Records provided:
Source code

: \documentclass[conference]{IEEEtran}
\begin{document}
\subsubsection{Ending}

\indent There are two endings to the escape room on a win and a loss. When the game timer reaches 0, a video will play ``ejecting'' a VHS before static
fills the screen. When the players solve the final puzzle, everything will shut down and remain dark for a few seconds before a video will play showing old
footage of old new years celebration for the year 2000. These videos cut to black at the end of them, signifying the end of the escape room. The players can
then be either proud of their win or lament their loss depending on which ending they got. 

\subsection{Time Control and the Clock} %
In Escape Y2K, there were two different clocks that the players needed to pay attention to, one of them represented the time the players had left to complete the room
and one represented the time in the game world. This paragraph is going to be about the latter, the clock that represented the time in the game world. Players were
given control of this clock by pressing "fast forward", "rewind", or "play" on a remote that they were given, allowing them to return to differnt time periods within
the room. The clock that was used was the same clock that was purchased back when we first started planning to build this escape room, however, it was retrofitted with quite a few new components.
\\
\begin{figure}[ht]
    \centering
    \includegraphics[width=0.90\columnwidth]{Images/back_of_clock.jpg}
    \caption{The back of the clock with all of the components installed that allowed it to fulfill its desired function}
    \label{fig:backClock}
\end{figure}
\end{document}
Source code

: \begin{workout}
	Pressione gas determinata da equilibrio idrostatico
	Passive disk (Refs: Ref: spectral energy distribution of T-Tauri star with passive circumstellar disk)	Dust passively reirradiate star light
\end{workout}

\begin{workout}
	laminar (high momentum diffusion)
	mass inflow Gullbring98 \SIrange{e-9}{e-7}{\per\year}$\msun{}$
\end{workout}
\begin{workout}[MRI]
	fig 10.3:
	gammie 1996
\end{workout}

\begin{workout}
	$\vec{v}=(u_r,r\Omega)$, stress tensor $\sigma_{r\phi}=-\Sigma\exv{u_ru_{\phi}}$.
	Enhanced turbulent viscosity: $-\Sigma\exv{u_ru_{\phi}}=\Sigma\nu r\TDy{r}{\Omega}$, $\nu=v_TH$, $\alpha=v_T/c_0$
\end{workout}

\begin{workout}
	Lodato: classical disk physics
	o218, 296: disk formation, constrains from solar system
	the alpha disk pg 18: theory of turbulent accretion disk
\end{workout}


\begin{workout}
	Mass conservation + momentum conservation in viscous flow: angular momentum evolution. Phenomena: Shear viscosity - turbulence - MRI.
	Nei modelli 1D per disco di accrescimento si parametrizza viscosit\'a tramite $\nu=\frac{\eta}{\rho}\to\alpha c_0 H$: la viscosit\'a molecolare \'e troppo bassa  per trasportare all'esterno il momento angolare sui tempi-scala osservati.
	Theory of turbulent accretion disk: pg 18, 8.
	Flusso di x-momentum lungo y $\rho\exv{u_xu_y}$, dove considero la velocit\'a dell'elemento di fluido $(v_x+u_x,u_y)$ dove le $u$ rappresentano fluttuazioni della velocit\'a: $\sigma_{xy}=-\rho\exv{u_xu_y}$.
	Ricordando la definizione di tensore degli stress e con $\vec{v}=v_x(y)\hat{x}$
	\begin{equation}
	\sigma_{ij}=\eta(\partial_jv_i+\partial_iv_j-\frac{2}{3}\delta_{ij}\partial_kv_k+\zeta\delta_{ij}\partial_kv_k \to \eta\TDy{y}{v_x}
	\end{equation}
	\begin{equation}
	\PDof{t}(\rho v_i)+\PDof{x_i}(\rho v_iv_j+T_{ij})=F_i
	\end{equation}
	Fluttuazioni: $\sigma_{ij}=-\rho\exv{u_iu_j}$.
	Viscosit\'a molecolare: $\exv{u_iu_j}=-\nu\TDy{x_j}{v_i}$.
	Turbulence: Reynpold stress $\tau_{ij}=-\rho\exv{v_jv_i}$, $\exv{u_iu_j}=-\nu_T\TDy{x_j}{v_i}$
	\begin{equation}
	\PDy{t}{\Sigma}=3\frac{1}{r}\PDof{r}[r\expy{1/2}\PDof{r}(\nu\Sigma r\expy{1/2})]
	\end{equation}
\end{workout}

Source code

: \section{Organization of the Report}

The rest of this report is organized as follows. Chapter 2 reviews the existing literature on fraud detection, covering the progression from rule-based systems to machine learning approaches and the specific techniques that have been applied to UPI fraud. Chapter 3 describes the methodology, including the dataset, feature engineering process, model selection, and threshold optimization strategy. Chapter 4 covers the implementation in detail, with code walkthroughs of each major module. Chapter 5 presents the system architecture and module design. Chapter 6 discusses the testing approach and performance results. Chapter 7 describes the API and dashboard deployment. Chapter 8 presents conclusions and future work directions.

Directions: Give back the lines of the data exactly as they are written, from the first line through the line containing "and one represented".

Expected output:
Source code

: \documentclass[conference]{IEEEtran}
\begin{document}
\subsubsection{Ending}

\indent There are two endings to the escape room on a win and a loss. When the game timer reaches 0, a video will play ``ejecting'' a VHS before static
fills the screen. When the players solve the final puzzle, everything will shut down and remain dark for a few seconds before a video will play showing old
footage of old new years celebration for the year 2000. These videos cut to black at the end of them, signifying the end of the escape room. The players can
then be either proud of their win or lament their loss depending on which ending they got. 

\subsection{Time Control and the Clock} %
In Escape Y2K, there were two different clocks that the players needed to pay attention to, one of them represented the time the players had left to complete the room
and one represented the time in the game world. This paragraph is going to be about the latter, the clock that represented the time in the game world. Players were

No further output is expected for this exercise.